▶ [Available data]:
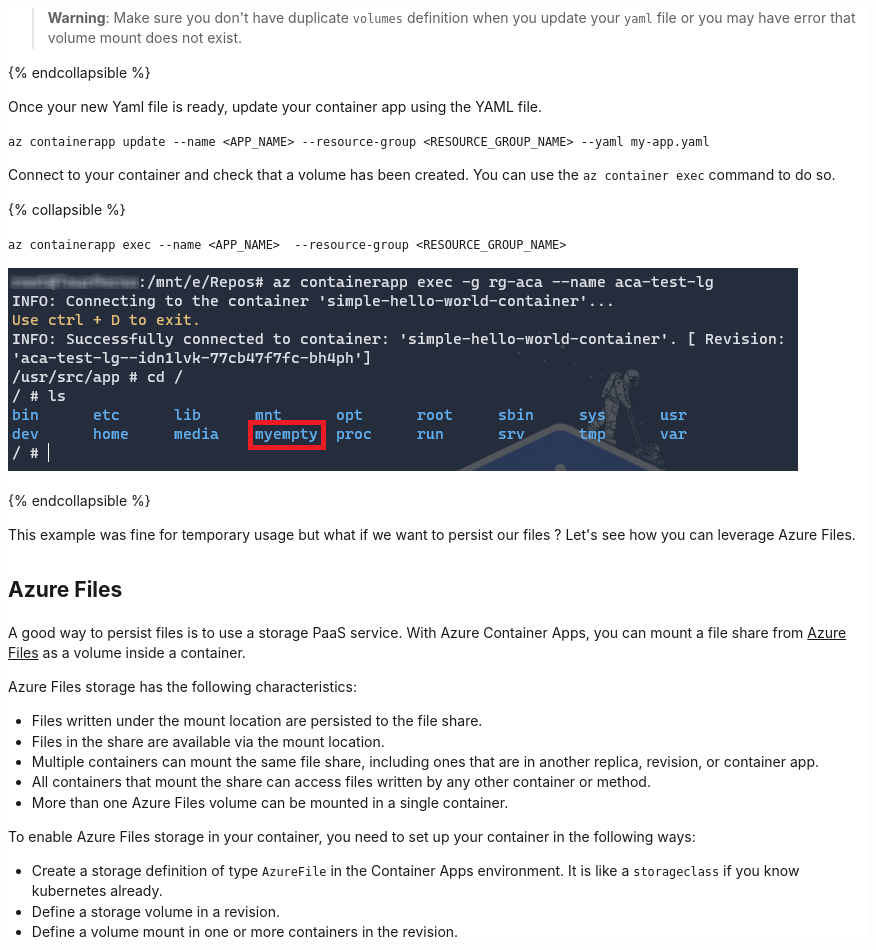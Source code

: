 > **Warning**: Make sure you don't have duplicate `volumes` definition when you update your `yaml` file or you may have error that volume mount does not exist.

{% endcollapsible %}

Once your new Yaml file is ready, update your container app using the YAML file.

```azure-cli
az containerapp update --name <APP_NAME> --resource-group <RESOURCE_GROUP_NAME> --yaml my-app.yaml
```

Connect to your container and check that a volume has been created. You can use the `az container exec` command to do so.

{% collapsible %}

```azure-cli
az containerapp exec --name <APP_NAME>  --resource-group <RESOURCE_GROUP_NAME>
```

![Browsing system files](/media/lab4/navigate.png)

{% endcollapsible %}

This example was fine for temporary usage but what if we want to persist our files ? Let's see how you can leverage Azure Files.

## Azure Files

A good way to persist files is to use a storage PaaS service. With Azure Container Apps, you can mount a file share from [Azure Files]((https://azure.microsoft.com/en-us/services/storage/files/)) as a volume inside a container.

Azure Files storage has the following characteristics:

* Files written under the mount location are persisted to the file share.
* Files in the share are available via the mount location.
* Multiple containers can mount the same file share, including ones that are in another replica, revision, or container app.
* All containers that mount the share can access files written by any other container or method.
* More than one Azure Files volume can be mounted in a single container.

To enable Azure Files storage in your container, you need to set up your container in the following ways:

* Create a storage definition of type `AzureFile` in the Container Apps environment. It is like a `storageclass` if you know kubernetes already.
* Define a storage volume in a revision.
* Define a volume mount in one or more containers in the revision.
...
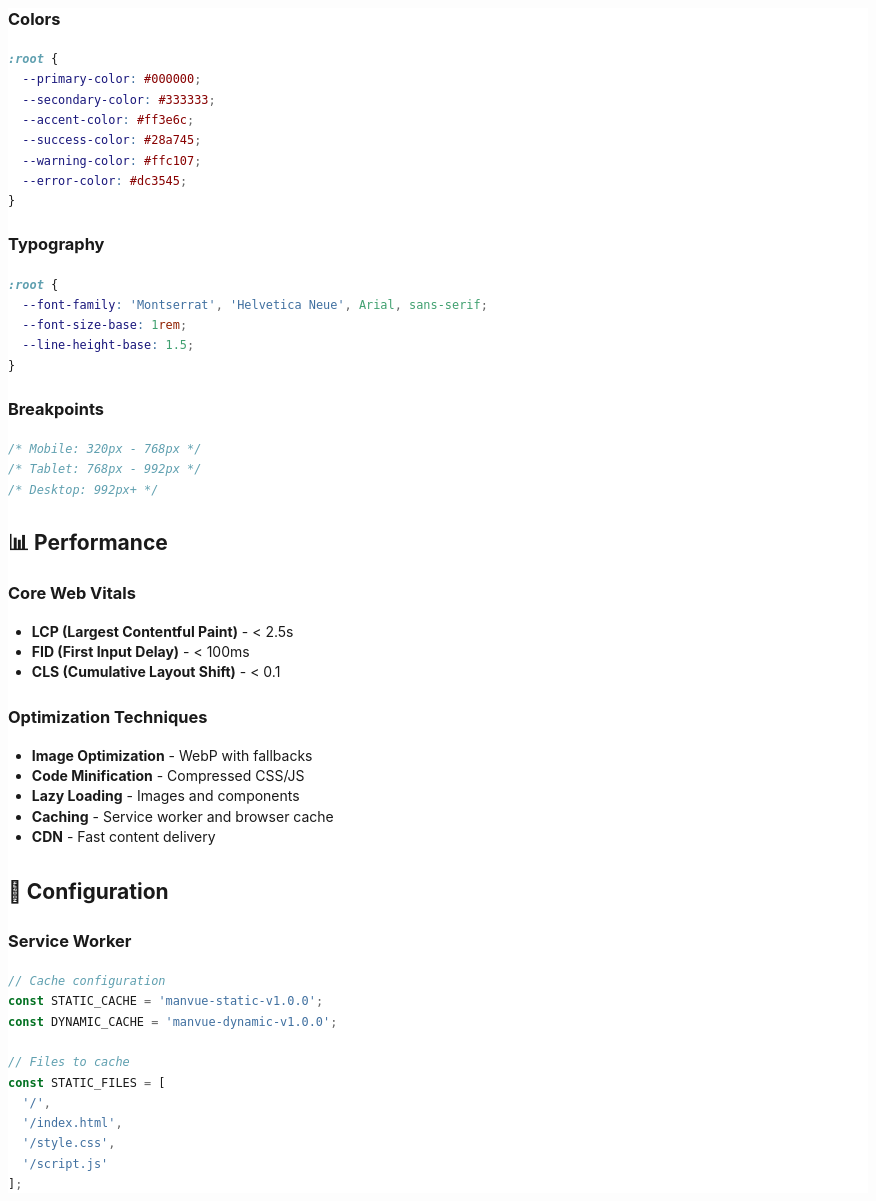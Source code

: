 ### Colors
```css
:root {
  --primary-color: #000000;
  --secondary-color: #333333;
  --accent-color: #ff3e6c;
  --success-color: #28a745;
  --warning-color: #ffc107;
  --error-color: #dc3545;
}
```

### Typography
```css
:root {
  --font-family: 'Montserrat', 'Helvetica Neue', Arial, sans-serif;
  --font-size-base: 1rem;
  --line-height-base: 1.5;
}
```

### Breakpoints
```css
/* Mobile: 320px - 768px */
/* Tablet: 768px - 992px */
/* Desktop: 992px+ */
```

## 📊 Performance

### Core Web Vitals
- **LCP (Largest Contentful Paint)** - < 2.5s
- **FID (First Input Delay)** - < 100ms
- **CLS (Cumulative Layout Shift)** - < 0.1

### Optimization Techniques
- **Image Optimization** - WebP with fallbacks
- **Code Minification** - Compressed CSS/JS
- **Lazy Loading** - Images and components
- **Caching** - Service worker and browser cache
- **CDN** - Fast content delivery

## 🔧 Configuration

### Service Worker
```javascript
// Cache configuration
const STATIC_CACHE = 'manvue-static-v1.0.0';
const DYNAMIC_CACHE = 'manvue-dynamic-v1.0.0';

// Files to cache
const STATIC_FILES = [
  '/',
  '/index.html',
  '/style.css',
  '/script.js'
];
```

▶ [Task to carry out]:
All lines in the records above with "following" need to be found and copied.

▶ [Output below]:
Azure Files storage has the following characteristics:
To enable Azure Files storage in your container, you need to set up your container in the following ways:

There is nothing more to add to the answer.